I’ve never made any secret of the fact that my favorite superhero is and will always be Superman, despite Warner’s attempt to kill my deep affection with that depressing and hopeless movie they called Man of Steel. He’s probably the comic book I would most love to write. Looking at Rollins' picture, I thought, if I ever got that chance, even if it were only for a limited miniseries, this would be my Supes:

The Last Son of Krypton raised by two farmers, themselves the last of the Southern Democrats. Pa Kent fending off corporate buyers while struggling to keep the farm afloat as it constantly hemorrhages money until he finally drops dead of stress, not carried off by a stupid tornado. Clark and Ma living in public assisted housing after foreclosure. The future Man of Steel and his widowed mother barely surviving off a meagre insurance policy and death benefits. Clark seeing poverty first hand so he later understands fully what that does to you and he can give that silver-spoon Bruce Wayne that look because that boy will never get it. But still his mother makes sure he always knows and never forgets that he is loved, even as he acts out and runs along the knife’s edge with the bad crowd, propelled faster than a speeding bullet by a strange torrent of feelings that are part teenager and part alien with a triple dose of grief. Until he has that moment of awakening where it all hits him. I’m not going to describe it but that moment is very clear in my head now, I can see it penciled out. It’s that moment where real hope is born. You see, when you’ve been pushed farther than you’ve ever been pushed, suffered loss after loss, and seen the feeble and hollow things wrought by anger and wrath you either crumble or your rise. And when you rise that way, there is nothing dark about it.

 And that is what would take us to this image.

Punk rock blasts through a Fortress of Solitude filled with books and music. Our aged Superman wears Doc Martens, Dickies, and a fair trade t-shirt. His arms are covered in tattoos from Kyle Rayner and that specially made Kryptonite-tipped tattoo gun. There are a lot of them, probably one for every time he feels he failed, but there’s definitely one for his home planet, one for Pa, one for Ma, one for Barry, and one for Bruce’s parents since their loss hurts him too because, like he keeps telling the entire Justice League, there’s nothing fucking funny about peace, love, and understanding.

January 10, 2014

The Problem I've Come To Have With Realism

Realism tends to be used the way a lot of people use religion in their lives, by picking and choosing when to apply what’s convenient to their purposes while ignoring everything else.

In realism’s case? That’s usually the glaringly unrealistic.

Worst of all, though, realism has become the propaganda phrase that means: "thoughtless slathered in dark and gritty." That’s then often twisted into some kind of merit badge that’s supposed to automatically convey worth and also “excuse” genre work—as if genre work needed to be excused.

January 9, 2014

The Super Hero Craze, Part II

Read Part I

Even the quickest google search on humans and storytelling will materialize reams of fascinating information covering everything from the history and evolution of the process to how a story affects our brains and why.
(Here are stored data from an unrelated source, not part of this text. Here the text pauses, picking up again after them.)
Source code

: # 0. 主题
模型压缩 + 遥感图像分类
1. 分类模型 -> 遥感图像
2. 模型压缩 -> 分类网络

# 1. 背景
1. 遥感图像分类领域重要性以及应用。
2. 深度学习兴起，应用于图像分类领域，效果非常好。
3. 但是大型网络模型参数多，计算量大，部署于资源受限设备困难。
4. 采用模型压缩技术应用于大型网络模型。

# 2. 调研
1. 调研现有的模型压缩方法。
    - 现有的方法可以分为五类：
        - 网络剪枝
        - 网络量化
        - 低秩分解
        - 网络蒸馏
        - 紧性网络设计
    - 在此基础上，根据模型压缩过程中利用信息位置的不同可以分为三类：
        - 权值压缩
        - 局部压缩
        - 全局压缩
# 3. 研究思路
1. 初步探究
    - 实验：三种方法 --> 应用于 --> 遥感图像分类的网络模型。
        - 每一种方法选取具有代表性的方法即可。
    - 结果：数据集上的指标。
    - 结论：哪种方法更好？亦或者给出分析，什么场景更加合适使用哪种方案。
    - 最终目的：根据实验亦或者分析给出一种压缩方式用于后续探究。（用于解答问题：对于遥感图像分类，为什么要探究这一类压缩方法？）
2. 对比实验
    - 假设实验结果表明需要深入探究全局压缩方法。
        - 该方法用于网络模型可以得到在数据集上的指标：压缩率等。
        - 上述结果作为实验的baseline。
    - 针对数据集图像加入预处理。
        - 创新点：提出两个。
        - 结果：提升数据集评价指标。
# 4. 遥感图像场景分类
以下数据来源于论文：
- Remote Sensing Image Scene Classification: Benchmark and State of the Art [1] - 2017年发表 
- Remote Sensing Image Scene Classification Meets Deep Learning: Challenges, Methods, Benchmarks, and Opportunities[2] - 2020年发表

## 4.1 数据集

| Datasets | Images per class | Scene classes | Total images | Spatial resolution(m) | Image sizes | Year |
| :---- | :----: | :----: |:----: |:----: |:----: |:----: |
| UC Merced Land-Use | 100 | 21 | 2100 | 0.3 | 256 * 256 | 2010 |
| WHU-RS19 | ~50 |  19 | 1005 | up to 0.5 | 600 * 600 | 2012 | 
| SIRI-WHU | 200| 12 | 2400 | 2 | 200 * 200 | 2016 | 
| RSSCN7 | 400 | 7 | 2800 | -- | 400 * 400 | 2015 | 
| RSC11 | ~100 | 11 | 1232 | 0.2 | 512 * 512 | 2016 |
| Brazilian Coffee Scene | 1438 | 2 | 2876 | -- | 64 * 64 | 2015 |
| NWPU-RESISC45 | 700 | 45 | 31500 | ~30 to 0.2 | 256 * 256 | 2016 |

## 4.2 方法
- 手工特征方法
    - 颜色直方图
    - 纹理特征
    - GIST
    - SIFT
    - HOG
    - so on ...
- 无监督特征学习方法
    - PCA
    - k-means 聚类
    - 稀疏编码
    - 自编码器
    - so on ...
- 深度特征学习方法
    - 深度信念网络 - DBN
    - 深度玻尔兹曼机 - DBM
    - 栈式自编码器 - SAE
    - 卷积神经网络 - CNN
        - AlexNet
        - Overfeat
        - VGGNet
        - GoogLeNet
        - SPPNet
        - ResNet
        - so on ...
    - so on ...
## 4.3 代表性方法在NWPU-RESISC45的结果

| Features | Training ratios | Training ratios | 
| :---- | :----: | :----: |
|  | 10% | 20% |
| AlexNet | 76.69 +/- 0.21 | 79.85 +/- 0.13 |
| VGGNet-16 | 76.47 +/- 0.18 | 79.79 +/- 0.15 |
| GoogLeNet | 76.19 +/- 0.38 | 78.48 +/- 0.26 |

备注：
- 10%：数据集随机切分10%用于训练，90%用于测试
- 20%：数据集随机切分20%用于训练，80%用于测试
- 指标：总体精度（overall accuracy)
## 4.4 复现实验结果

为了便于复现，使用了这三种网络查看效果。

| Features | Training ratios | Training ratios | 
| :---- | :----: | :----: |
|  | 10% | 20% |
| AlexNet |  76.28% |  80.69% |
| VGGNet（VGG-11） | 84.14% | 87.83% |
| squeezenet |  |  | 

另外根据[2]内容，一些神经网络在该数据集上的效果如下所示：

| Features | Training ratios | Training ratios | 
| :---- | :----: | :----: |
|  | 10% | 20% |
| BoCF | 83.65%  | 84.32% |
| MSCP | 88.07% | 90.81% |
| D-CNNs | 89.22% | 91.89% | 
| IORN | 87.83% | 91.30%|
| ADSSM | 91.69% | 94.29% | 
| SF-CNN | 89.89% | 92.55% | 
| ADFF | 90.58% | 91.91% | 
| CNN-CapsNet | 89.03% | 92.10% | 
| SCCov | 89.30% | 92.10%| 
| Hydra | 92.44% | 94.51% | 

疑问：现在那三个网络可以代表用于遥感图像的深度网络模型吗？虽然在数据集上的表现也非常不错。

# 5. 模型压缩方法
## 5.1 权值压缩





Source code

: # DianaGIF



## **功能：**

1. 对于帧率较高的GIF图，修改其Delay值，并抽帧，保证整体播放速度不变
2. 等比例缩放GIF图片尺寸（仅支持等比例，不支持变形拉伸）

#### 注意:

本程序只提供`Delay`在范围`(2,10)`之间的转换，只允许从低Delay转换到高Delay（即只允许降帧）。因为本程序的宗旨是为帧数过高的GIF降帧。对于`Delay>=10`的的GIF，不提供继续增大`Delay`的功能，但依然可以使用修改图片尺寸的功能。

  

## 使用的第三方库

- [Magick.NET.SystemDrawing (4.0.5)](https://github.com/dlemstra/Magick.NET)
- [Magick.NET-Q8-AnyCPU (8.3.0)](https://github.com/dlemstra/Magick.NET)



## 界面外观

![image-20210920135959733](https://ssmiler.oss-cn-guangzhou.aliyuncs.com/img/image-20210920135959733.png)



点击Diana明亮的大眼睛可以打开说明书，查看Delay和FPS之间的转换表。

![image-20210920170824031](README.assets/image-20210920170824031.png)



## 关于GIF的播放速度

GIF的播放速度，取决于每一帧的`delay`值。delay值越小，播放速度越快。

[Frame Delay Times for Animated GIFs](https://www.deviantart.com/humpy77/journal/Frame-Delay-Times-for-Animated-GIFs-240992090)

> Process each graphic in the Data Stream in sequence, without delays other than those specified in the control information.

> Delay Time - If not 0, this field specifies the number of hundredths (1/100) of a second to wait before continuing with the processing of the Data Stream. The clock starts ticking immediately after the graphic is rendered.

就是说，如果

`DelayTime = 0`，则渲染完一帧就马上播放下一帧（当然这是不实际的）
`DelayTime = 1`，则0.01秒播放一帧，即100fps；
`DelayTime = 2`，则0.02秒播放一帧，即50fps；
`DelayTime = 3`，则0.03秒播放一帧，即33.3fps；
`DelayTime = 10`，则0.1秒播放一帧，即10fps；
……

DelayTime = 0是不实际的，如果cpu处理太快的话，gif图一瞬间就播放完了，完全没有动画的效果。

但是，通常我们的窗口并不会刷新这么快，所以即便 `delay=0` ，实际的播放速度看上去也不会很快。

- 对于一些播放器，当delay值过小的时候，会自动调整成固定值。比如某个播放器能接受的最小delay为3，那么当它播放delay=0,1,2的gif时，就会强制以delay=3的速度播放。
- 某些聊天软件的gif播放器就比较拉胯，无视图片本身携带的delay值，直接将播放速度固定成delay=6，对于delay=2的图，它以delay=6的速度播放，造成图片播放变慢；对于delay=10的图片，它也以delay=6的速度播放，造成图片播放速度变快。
To me though, the interesting thing has always been why we tell stories in the first place. Why is storytelling so central to the human experience? All that research shows our brains are hardwired for stories on an evolutionary level. I mean, no other sentient being on earth tells stories. And, without even realizing it, you’ve probably told several yourself today or used information you remember only because of a story someone else told you.

I think, at its most basic level, telling stories has always came down to three things working in concert:

1.) Understand something
2.) Convey Information
3.) Entertain

If you stop and consider each of these, you can trace them both through the broad experience of humanity, cave-fire to boardroom, and the individual experience of a human, birth to grave, in whatever form a story takes.

But I think there’s a deeper purpose fueling those three and I think it’s has to do with comfort.

Stop and consider it. Really think about it. Because I think I’m right and I think, other than money, that’s the other reason for so many superhero movies right now. En masse, we need a little comfort from our modern gods.

January 2, 2014

About Those Posts...

It’s that time of year when everyone is making posts about the previous year and the upcoming year. Here’s my thoughts on what I've seen:

“2013 was awful!”

According to my Facebook and Twitter feeds, last year sucked for a lot of people. It’s not surprising. There was a lot of suffering going on in the world.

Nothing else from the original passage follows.